Exactly How do you Define the Data Scientist Skillset?

I look at a lot of characteristics in Software Developers for my clients and I still find it extremely challenging to find the right balance of skills and character for me to represent someone.

It’s usually the small things that can be the most telling, perhaps the attention to detail or lack thereof but almost always the information beyond the resume. The GitHub, StackOverflow, the blogs and talk about interests outside of development.

For nearly two years now, I have been ‘about to change’ from recruiting in Software Development to Data Science and in those two years I feel like I have just been looking at Data Science through a kaleidoscope, trying to find my bearings but having had to settle for being bewildered by the research and relentless advancement of Data Science before I feel I can make a start with a respectable level of understanding of Data Science and what companies need.
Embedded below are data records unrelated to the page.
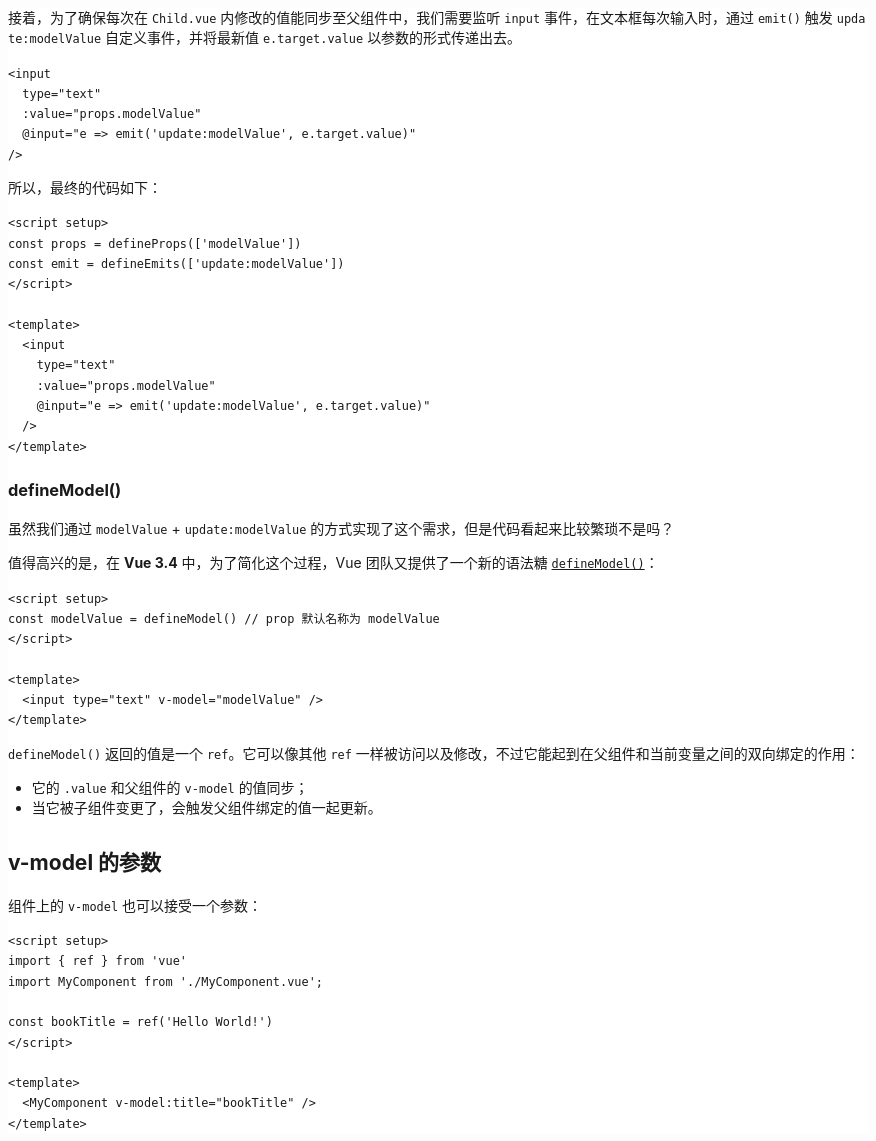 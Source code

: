 接着，为了确保每次在 `Child.vue` 内修改的值能同步至父组件中，我们需要监听 `input` 事件，在文本框每次输入时，通过 `emit()` 触发 `update:modelValue` 自定义事件，并将最新值 `e.target.value` 以参数的形式传递出去。

```vue-html{4}
<input
  type="text"
  :value="props.modelValue"
  @input="e => emit('update:modelValue', e.target.value)"
/>
```

所以，最终的代码如下：

```vue
<script setup>
const props = defineProps(['modelValue'])
const emit = defineEmits(['update:modelValue'])
</script>

<template>
  <input
    type="text"
    :value="props.modelValue"
    @input="e => emit('update:modelValue', e.target.value)"
  />
</template>
```

### defineModel() <Badge type="tip" text="3.4+" />

虽然我们通过 `modelValue` + `update:modelValue` 的方式实现了这个需求，但是代码看起来比较繁琐不是吗？

值得高兴的是，在 **Vue 3.4** 中，为了简化这个过程，Vue 团队又提供了一个新的语法糖 [`defineModel()`](https://cn.vuejs.org/api/sfc-script-setup.html#definemodel)：

```vue
<script setup>
const modelValue = defineModel() // prop 默认名称为 modelValue
</script>

<template>
  <input type="text" v-model="modelValue" />
</template>
```

`defineModel()` 返回的值是一个 `ref`。它可以像其他 `ref` 一样被访问以及修改，不过它能起到在父组件和当前变量之间的双向绑定的作用：

- 它的 `.value` 和父组件的 `v-model` 的值同步；
- 当它被子组件变更了，会触发父组件绑定的值一起更新。

## v-model 的参数

组件上的 `v-model` 也可以接受一个参数：

```vue{9}
<script setup>
import { ref } from 'vue'
import MyComponent from './MyComponent.vue';

const bookTitle = ref('Hello World!')
</script>

<template>
  <MyComponent v-model:title="bookTitle" />
</template>

```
I found that Martin Goodson’s preamble as the Chair at a recent debate at the Royal Statistical Society in London added some useful pointers to help me get my bearings. Here is what he said –

These days there is so much written about data science, there is so much spoken about data science and yet lots of people don’t seem to be very clear about what data science actually is. So, I just want to say why I think this is an important question and something that is worth discussing.

So firstly, I think that the profession of data science needs to define itself in order to develop and actually just to survive. So, for instance, I run the data science team for a start-up in London called Skimlinks and in common with loads of companies in London we find it very very difficult to find Data Scientists, so there are lots of people, because of this demand thinking about changing career and going into the career of data science.

The problem is there is no real consensus about the core skill set, lots of companies are hiring Software Engineers with no real statistical training as Data Scientists. I think we need to be a bit clear about this and I think programming and statistics are core skills. It is a fact that organizations are collecting so much data now that you do need serious programming skills just to manipulate it.

I do think that Statisticians are the right people to analyze data but they can’t analyze data unless they can actually access it and manipulate it.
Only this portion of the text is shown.